Whose America Is That?

Nothing about the content of the Pledge to America is surprising -- it's the same Bush-era economic agenda that got us into the mess we're in today.
This post was published on the now-closed HuffPost Contributor platform. Contributors control their own work and posted freely to our site. If you need to flag this entry as abusive, send us an email.

Nothing about the content of the Pledge to America is surprising -- it's the same Bush-era economic agenda that got us into the mess we're in today: deregulate business, starve government services, starve the middle class and starve the working class so corporate special interests and the wealthy can feed on the spoils.

But the presentation leaves me stunned.

It's 48 pages of fancy, historic-looking display type and photographs. Lots of photographs. In fact, it shows off photos of 384 white people by our count. One Asian American. A musician who might be Asian. One young man in military camo who may be Latino. And if you look very, very closely, five African Americans. A total of eight people of color.

What America are they pledging to?

It doesn't look like the America I know.

The Census Bureau says people of color made up 34 percent of the population last year. In the eyes of those who made the Pledge to America, people of color are barely 2 percent.

I haven't seen such a false image of who America really is since 1950s-era television, back when Lucy and the Beaver seemed to live on a planet with no people of color whatsoever.

Maybe the people in those photos are the "real Americans" Sarah Palin has talked about. Real white.

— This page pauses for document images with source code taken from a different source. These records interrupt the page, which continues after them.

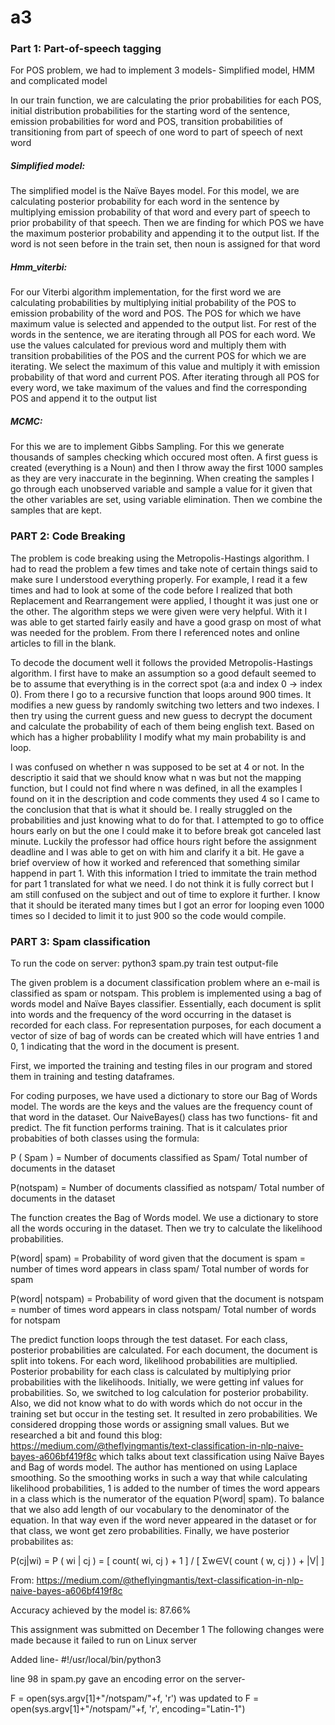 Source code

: # a3
### Part 1: Part-of-speech tagging 

For POS problem, we had to implement 3 models-  Simplified model, HMM and complicated model 

In our train function, we are calculating the prior probabilities for each POS, initial distribution probabilities for the starting word of the sentence, emission probabilities for word and POS, transition probabilities of transitioning from part of speech of one word to part of speech of next word 

##### Simplified model: 
The simplified model is the Naïve Bayes model. For this model, we are calculating posterior probability for each word in the sentence by multiplying emission probability of that word and every part of speech to prior probability of that speech. Then we are finding for which POS we have the maximum posterior probability and appending it to the output list. If the word is not seen before in the train set, then noun is assigned for that word 

##### Hmm_viterbi: 
For our Viterbi algorithm implementation, for the first word we are calculating probabilities by multiplying initial probability of the POS to emission probability of the word and POS. The POS for which we have maximum value is selected and appended to the output list. For rest of the words in the sentence, we are iterating through all POS for each word. We use the values calculated for previous word and multiply them with transition probabilities of the POS and the current POS for which we are iterating. We select the maximum of this value and multiply it with emission probability of that word and current POS. After iterating through all POS for every word, we take maximum of the values and find the corresponding POS and append it to the output list 

##### MCMC:
For this we are to implement Gibbs Sampling.  For this we generate thousands of samples checking which occured most often.  A first guess is created (everything is a Noun) and then I throw away the first 1000 samples as they are very inaccurate in the beginning.  When creating the samples I go through each unobserved variable and sample a value for it given that the other variables are set, using variable elimination.  Then we combine the samples that are kept.


### PART 2: Code Breaking
The problem is code breaking using the Metropolis-Hastings algorithm.  I had to read the problem a few times and take note of certain things said to make sure I understood everything properly.  For example, I read it a few times and had to look at some of the code before I realized that both Replacement and Rearrangement were applied, I thought it was just one or the other.  The algorithm steps we were given were very helpful.  With it I was able to get started fairly easily and have a good grasp on most of what was needed for the problem.  From there I referenced notes and online articles to fill in the blank.

To decode the document well it follows the provided Metropolis-Hastings algorithm.  I first have to make an assumption so a good default seemed to be to assume that everything is in the correct spot (a:a and index 0 -> index 0).  From there I go to a recursive function that loops around 900 times.  It modifies a new guess by randomly switching two letters and two indexes.  I then try using the current guess and new guess to decrypt the document and calculate the probability of each of them being english text.  Based on which has a higher probablility I modify what my main probability is and loop.

I was confused on whether n was supposed to be set at 4 or not.  In the descriptio it said that we should know what n was but not the mapping function, but I could not find where n was defined, in all the examples I found on it in the description and code comments they used 4 so I came to the conclusion that that is what it should be.
I really struggled on the probabilities and just knowing what to do for that.  I attempted to go to office hours early on but the one I could make it to before break got canceled last minute.  Luckily the professor had office hours right before the assignment deadline and I was able to get on with him and clarify it a bit.  He gave a brief overview of how it worked and referenced that something similar happend in part 1.  With this information I tried to immitate the train method for part 1 translated for what we need.  I do not think it is fully correct but I am still confused on the subject and out of time to explore it further.
I know that it should be iterated many times but I got an error for looping even 1000 times so I decided to limit it to just 900 so the code would compile.


### PART 3: Spam classification 
To run the code on server: python3 spam.py train test output-file

The given problem is a document classification problem where an e-mail is classified as spam or notspam. This problem is implemented using a bag of words model and Naïve Bayes classifier. Essentially, each document is split into words and the frequency of the word occurring in the dataset is recorded for each class. For representation purposes, for each document a vector of size of bag of words can be created which will have entries 1 and 0, 1 indicating that the word in the document is present. 

First, we imported the training and testing files in our program and stored them in training and testing dataframes.  

For coding purposes, we have used a dictionary to store our Bag of Words model. The words are the keys and the values are the frequency count of that word in the dataset. Our NaiveBayes() class has two functions- fit and predict. The fit function performs training. That is it calculates prior probabities of both classes using the formula: 

P ( Spam ) = Number of documents classified as Spam/  Total number of documents in the dataset 

P(notspam) = Number of documents classified as notspam/ Total number of documents in the dataset 

The function creates the Bag of Words model. We use a dictionary to store all the words occuring in the dataset. Then we try to calculate the likelihood probabilities.  

P(word| spam) =  Probability of word given that the document is spam = number of times word appears in class spam/ Total number of words for spam 

P(word| notspam) =  Probability of word given that the document is notspam = number of times word appears in class notspam/ Total number of words for notspam 

The predict function loops through the test dataset. For each class, posterior probabilities are calculated. For each document, the document is split into tokens. For each word, likelihood probabilities are multiplied. Posterior probability for each class is calculated by multiplying prior probabilities with the likelihoods. Initially, we were getting inf values for probabilities. So, we switched to log calculation for posterior probability. Also, we did not know what to do with words which do not occur in the training set but occur in the testing set. It resulted in zero probabilities. We considered dropping those words or assigning small values. But we researched a bit and found this blog: https://medium.com/@theflyingmantis/text-classification-in-nlp-naive-bayes-a606bf419f8c which talks about text classification using Naïve Bayes and Bag of words model. The author has mentioned on using Laplace smoothing. So the smoothing works in such a way that while calculating likelihood probabilities, 1 is added to the number of times the word appears in a class which is the numerator of the equation P(word| spam). To balance that we also add length of our vocabulary to the denominator of the equation. In that way even if the word never appeared in the dataset or for that class, we wont get zero probabilities. Finally, we have posterior probabilites as: 

P(cj|wi) = P ( wi | cj ) = [ count( wi, cj ) + 1 ] / [ Σw∈V( count ( w, cj ) ) + |V| ] 

From: https://medium.com/@theflyingmantis/text-classification-in-nlp-naive-bayes-a606bf419f8c 

Accuracy achieved by the model is: 87.66%

This assignment was submitted on December 1
The following changes were made because it failed to run on Linux server

Added line-
#!/usr/local/bin/python3

line 98 in spam.py  gave an encoding error on the server-

F = open(sys.argv[1]+"/notspam/"+f, 'r')
was updated to
F = open(sys.argv[1]+"/notspam/"+f, 'r', encoding="Latin-1")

What stuns me about the document isn't that the party doesn't have much diversity to photograph in its leadership or among the faithful who turn out at its gatherings. What amazes me is that agenda-setters in the Republican machinery think it's OK to ignore more than a third of the population. No, more than that -- they choose to ignore more than a third of the population, choose to keep certain people -- including (no coincidence) those who look like President Barack Obama -- out of the spotlight, out of their vision of America.

Policies that reach backward toward failure echo a vision for America that looks backward and blinds itself to opportunities to move forward.

While the Pledge to America is reviewed by the media, tens of thousands of union members, faith groups, civil and human rights activists and other progressives are getting ready to come to Washington, D.C., for the Oct. 2 One Nation Working Together gathering at the Lincoln Memorial. People of every race and ethnicity, people of all faiths, LGBT and straight, old and young and in between. We're coming together to put America back to work and pull America back together. Together, we're calling for good jobs, restoring the economy, fundamental justice and high-quality education for all our children. We believe in the American Dream--for everyone who has the good fortune to call this land "home." We believe America's best days are ahead of us.

But the Pledge to America comes from people who don't agree. They say we ask for too much. They say even with all our hard work and wealth, the richest nation on Earth can't afford good wages anymore. That we can't expect secure jobs, or a good life for our children or a decent retirement. That those days are behind us.

They've given up on America.

On its cover, the Pledge to America says it is an agenda "built on America's founding values."

Again, it makes me ask, "Whose America?"

The founding values I was taught, growing up in a heartland town of new American immigrants, begin with the fact we are all created equal and all entitled to the same benefits of a great nation. That we are all free to worship as we choose, free to associate, free to enjoy basic security and the opportunity for success. That's not color based. Not ethnicity based.

One of the photos I didn't count in the Pledge to America was that of the Statue of Liberty -- who invites the world to "Give me your tired, your poor, Your huddled masses yearning to breathe free, The wretched refuse of your teeming shore. Send these, the homeless, tempest-tost to me, I lift my lamp beside the golden door!"

Those sacred words don't include a postscript saying: Just don't expect to see those huddled masses included in the GOP Pledge to America.

This weekend, One Nation will issue a very different pledge to America. One that I--a white guy--will be part of, along with my brothers and sisters of many colors, many beliefs, many backgrounds.

I hope you will come to the National Mall this weekend. And when you do, take a photo. Capture what America really looks like. And make your own pledge to the country we love.